Records from a dataset
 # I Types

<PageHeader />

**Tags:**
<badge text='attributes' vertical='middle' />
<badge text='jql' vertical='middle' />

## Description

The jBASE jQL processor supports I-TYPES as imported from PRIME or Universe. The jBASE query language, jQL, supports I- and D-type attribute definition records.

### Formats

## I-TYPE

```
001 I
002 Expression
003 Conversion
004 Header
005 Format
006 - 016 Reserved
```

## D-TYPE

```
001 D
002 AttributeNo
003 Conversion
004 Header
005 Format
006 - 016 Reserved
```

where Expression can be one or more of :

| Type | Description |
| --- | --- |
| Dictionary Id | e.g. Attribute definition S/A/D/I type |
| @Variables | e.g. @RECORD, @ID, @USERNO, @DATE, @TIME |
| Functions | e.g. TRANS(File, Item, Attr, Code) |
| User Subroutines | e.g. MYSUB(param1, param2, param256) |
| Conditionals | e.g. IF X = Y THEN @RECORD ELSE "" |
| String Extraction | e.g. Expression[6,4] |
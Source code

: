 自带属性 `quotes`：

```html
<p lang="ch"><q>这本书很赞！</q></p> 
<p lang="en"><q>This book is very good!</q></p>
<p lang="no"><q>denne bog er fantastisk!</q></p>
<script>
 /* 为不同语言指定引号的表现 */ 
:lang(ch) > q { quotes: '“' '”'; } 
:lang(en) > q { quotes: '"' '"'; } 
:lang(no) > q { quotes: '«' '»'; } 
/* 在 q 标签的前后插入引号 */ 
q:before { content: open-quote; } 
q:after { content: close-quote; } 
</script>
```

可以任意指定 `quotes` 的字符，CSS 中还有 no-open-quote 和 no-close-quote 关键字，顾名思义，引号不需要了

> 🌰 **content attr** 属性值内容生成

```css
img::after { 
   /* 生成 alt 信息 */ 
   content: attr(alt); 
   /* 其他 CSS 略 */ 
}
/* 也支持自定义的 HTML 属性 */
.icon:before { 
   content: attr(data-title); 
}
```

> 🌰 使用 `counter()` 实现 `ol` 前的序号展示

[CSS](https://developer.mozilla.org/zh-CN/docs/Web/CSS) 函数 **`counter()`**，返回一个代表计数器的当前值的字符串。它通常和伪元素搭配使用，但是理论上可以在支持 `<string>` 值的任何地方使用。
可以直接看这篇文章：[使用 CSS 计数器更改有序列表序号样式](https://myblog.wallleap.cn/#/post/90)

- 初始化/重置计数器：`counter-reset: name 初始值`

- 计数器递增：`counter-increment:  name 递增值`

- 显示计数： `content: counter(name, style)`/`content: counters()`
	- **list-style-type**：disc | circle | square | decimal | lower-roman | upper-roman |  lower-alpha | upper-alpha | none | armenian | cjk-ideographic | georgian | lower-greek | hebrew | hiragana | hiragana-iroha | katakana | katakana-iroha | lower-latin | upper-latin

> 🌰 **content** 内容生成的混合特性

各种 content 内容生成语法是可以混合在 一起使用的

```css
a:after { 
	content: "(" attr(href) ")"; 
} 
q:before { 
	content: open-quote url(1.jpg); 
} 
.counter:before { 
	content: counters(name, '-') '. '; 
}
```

* _TASK GOAL_: Write down how many lines above contain the string "open", and nothing besides.

* _ANSWER FOR THE TASK_: 3